Giyt shrugged, grateful that at least they were apparently not expected to eat Kalkaboos. Where the crowd of mourners was thickest, Giyt could see the intact body of the late High Champion, removed from its cooking pot and slowly cooling inside a glass-sided sort of coffin. Or fish tank, because it seemed to be filled with water. The High Champion floated submerged inside, eyes closed, arms folded over his chest, the great floppy ears stirring slowly in the water. He was nude. Apart from that, simmering in a stewpot all through the long Tupelovian night didn’t seem to have changed his looks much. Next to the High Champion’s tank were three large covered pots, each with a Kalkaboo standing beside it as though guarding its contents.

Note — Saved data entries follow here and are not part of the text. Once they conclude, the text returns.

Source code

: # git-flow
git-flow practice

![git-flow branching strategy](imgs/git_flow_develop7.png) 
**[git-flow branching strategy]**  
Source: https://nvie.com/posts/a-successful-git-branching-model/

The big question on Giyt’s mind was what to do with his huge firework. Nearly every person present, at least a thousand Kalkaboos and a representative or two of each of the other races, had a firecracker of his or her own, though he didn’t see any that approached the mass of his own monster.

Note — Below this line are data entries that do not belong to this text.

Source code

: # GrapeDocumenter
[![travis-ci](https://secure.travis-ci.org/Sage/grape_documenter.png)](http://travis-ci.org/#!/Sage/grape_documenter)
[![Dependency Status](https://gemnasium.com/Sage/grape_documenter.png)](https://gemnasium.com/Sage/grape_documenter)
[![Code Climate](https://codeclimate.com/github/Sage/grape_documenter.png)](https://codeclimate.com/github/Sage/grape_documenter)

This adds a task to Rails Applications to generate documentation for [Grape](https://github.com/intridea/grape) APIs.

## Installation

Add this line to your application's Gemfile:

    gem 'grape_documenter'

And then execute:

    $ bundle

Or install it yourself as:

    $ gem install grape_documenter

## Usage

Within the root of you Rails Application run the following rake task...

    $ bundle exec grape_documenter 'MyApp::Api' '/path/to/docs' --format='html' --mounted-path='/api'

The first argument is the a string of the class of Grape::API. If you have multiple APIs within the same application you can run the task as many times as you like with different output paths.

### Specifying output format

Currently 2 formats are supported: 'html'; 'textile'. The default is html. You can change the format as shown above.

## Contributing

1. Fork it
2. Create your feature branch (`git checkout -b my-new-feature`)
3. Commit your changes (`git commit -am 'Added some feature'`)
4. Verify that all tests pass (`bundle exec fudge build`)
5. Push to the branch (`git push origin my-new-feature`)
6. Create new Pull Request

He wondered what they were planning to do with the things. It didn’t seem sensible to set them off at random in this crowd, especially his own mammoth one. And the question was becoming urgent, because he could see the sky already graying around the island’s central mountain.

An elderly female Kalkaboo solved the problem for him. She came hurrying through the mob, made an expression of astonishment when she saw the size of what he carried, then beckoned him to follow her to a roped-off enclosure strewn with what looked like egg cups, in varying sizes, made of solid metal. Mourners were putting the larger firecrackers into the cups, and the largest cup of all, a hundred-kilo giant of fire-stained steel, appeared to be reserved for Giyt. When his burden was emplaced, the female hurried him out of the enclosure and bade him stand just outside the rope. He looked around for Rina, but she was lost in the crowd.

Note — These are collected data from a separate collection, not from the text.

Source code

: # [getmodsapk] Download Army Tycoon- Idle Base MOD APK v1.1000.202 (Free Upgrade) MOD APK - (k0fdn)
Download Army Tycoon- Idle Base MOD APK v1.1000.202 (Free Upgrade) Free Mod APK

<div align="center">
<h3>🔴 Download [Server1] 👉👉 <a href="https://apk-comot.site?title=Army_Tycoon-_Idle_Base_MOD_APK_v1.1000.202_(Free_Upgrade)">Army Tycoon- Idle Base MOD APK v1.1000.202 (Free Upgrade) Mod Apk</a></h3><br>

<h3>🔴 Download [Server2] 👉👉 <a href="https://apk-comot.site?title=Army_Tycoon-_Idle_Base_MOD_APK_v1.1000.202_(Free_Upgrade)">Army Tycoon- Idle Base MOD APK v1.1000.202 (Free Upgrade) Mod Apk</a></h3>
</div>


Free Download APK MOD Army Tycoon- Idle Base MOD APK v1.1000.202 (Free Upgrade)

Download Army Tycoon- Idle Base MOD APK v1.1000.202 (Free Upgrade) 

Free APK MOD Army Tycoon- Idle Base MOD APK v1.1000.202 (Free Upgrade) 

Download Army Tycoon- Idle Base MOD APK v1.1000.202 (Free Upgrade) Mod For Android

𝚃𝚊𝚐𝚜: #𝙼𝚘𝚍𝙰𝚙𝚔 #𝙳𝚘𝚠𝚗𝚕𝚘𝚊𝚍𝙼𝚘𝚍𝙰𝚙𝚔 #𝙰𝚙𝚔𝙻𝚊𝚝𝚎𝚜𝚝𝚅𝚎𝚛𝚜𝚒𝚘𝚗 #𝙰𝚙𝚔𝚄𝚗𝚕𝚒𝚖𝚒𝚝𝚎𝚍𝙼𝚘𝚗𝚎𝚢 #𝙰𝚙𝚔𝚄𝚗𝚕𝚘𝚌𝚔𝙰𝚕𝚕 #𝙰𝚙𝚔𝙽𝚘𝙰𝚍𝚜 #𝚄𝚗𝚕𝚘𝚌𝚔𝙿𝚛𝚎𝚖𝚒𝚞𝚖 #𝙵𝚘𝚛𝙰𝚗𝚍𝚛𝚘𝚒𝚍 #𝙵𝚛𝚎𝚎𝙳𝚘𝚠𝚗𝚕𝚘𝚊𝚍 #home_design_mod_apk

Then a drumbeat sounded. The crowd became silent, all turned toward the east, and just as the first edge of the sun popped over the mountaintop, the salvos began. Each Kalkaboo with a small firecracker tossed it into the enclosure. They exploded on impact. At first it was only sharp rifle cracks as the smaller ones went off; then one of the Kalkaboos holding a detonator like Giyt’s own pressed it. Then there was a larger blast, then a series of them, and then Giyt sighed and pushed the button for his own giant charge. Orange flame leaped up toward the sky. The concussion almost knocked him over, and the immense explosion nearly deafened him; and then it was over.